Spanish politics has become deeply polarized in recent years, with the emergence of new parties on the far left and far right. Meanwhile, Pedro Sánchez’s leftist coalition national government, which has survived thanks to the support of Catalan and Basque nationalists, enrages his unionist adversaries.

But in Andalusia the left is divided, between Sánchez’s PSOE, the Por Andalucía coalition, and Adelante Andalucía, which is a splinter party of Podemos. With the self-defined liberals of Ciudadanos in freefall, the electoral landscape is relatively clear for the PP.

Yet on the far right, Vox, which broke into the regional assembly in 2018 with 12 seats, is set to make gains. If Moreno Bonilla fails to secure a majority in the 109-seat chamber — which would require his party to more than double its current 26 seats — he is likely to need its help to govern.

“The PP are presenting themselves as moderates and at the moment that’s working,” said Bartomeus of Autònoma University.

“This is the idea that Núñez Feijóo wants to pursue nationwide: Run on a moderate platform and win elections — although they may end up having little choice but to make deals with Vox.”

Avoiding Vox

In February, the PP won an election in the Castille and León region, but fell short of a majority, allowing Vox to become the junior partner in a coalition, the first time the far-right party has entered a regional government.
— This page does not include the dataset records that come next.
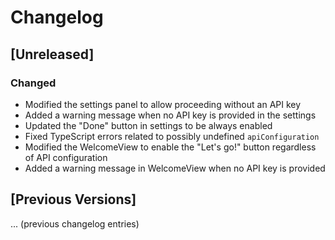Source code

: # Changelog

## [Unreleased]

### Changed
- Modified the settings panel to allow proceeding without an API key
- Added a warning message when no API key is provided in the settings
- Updated the "Done" button in settings to be always enabled
- Fixed TypeScript errors related to possibly undefined `apiConfiguration`
- Modified the WelcomeView to enable the "Let's go!" button regardless of API configuration
- Added a warning message in WelcomeView when no API key is provided

## [Previous Versions]

... (previous changelog entries)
Taking place at the end of Casado’s tenure, Núñez Feijóo was able to distance himself from that controversial agreement.

But a similar situation in Andalusia, Spain’s most populous region, would undermine his attempts to occupy the center ground. Vox has waged a characteristically aggressive campaign in the southern region, taking aim at feminism, historical memory legislation, undocumented migrants and “climate change-fanaticism.”

“They can forget about governing on their own,” Vox leader Santiago Abascal said of the PP, confirming his party’s determination to enter the regional government.
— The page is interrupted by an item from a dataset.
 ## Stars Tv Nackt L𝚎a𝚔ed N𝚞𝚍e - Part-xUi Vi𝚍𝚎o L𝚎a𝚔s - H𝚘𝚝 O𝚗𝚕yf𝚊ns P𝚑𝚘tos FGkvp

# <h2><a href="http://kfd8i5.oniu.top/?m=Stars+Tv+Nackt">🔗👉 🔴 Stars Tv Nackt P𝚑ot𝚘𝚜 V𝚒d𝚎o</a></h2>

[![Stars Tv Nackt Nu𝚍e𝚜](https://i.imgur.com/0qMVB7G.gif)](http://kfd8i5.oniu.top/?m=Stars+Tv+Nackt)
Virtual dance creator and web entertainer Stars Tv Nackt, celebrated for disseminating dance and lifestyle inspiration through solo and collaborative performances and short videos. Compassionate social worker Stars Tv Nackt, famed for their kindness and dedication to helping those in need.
Moreno Bonilla has needed Vox’s support in the Andalusia parliament over the last three and a half years, albeit in the form of a confidence-and-supply deal. He has said that after June 19 he would “try to avoid” forming a coalition with Vox, especially if the far-right party made demands that undermined Andalusia’s regional statutes. He has also floated the idea of calling a repeat election if there is a stalemate. If he failed to form a government, the left could then try, although that would appear to be a long shot.

Some of the conservative voters who attended the PP’s rally in Málaga see Vox as both undesirable and unavoidable.
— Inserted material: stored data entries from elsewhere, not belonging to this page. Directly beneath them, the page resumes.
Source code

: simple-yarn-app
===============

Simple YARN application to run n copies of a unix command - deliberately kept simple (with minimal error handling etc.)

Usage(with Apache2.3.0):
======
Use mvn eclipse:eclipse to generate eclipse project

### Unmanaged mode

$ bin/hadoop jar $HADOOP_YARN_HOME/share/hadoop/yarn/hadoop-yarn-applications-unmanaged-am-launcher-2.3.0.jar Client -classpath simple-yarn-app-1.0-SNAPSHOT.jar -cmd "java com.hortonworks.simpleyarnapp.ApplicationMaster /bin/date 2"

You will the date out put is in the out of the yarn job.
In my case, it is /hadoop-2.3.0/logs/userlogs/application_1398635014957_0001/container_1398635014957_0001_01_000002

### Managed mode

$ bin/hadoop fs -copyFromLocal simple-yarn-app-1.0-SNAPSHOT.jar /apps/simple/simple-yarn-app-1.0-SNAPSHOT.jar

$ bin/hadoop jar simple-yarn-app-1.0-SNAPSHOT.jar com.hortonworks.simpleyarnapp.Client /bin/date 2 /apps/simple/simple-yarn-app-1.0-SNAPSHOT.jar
“[Vox] would be the obvious parliamentary partner — although not necessarily in a coalition,” said Francisco Marín, an insurance broker. “But they have done that in Castille and León and it hasn’t been the end of the world.”

Pablo Linklater, a local psychologist, said that the PP “should make any deal it has to in order to stop the left from governing. If they have to make a deal with Vox, then so be it, at least within certain limits.”

With municipal and regional elections, followed by a general election, scheduled for next year, the Andalusia result will be watched closely.

A majority or near-majority for the PP would be a huge boost to the party as it seeks to prove itself as a moderate government-in-waiting on the national stage. But anything less could present Núñez Feijóo with the first major dilemma of his leadership.